MOBILE OPPORTUNITIES LIE BEYOND OUR CONTENT

the opportunity is mobileMost observers in the technical world, including the online publications that serve it, suggest that "Mobile" is where "the Web" was ten years ago. Local media companies are acting with it just like we did with the Web back then, and that's Einstein's definition of insanity. Otherwise smart people are advising media companies to dip our toes in Mobile's water but not to contribute a lot of resources to the effort, because it will take awhile for advertising to catch up.

Normally, I would think that's good advice, but not when you consider that Mobile is "like the Web was ten years ago."

Play this game: think back ten years and ask yourself which local business you'd get into based on what you know now? Would you play only the media content game, or would you branch off to some of the services that are really making money today?

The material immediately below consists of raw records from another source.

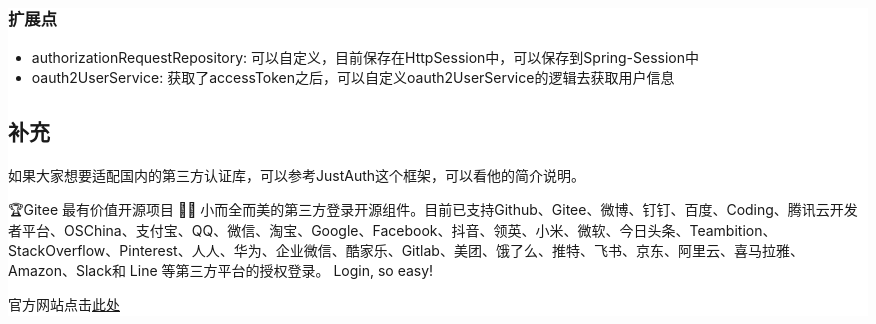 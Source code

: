 ### 扩展点

- authorizationRequestRepository: 可以自定义，目前保存在HttpSession中，可以保存到Spring-Session中
- oauth2UserService: 获取了accessToken之后，可以自定义oauth2UserService的逻辑去获取用户信息


## 补充

如果大家想要适配国内的第三方认证库，可以参考JustAuth这个框架，可以看他的简介说明。

🏆Gitee 最有价值开源项目 🚀:100: 小而全而美的第三方登录开源组件。目前已支持Github、Gitee、微博、钉钉、百度、Coding、腾讯云开发者平台、OSChina、支付宝、QQ、微信、淘宝、Google、Facebook、抖音、领英、小米、微软、今日头条、Teambition、StackOverflow、Pinterest、人人、华为、企业微信、酷家乐、Gitlab、美团、饿了么、推特、飞书、京东、阿里云、喜马拉雅、Amazon、Slack和 Line 等第三方平台的授权登录。 Login, so easy!

官方网站点击[此处](https://www.justauth.cn/)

That's exactly the choice we have today with Mobile, so why wait for another ten years to pass without moving forward aggressively to pursue enabling commerce on Mobile devices? These are the kinds of investments we need to be making today, not a year from now. Let me repeat: advertising is our business, not content, and to those who see that, Mobile is at the land grab stage.

I love local search, but I love it even more with the geolocation aspects of Mobile. Let's help people looking to buy connect with people looking to sell, not wait until somebody figures out how to do brand messaging adjacent to our Mobile content (I have ideas about that, but let's stay on point). Separating revenue creation from our ability to make content is the most important change we would make, if we could go back ten years and start anew with the Web, and that's precisely what we need to be doing in 2010 with Mobile.

The new world really isn't as complicated as it seems, but it does require us to think and act counterintuitively from time-to-time. That will be the real challenge for managers of media properties in 2010. Will we have the courage to be leaders and move our companies boldly forward, or will we continue to wait and see if somebody else figures it out for us?

Your answer to that question will determine your success in 2010.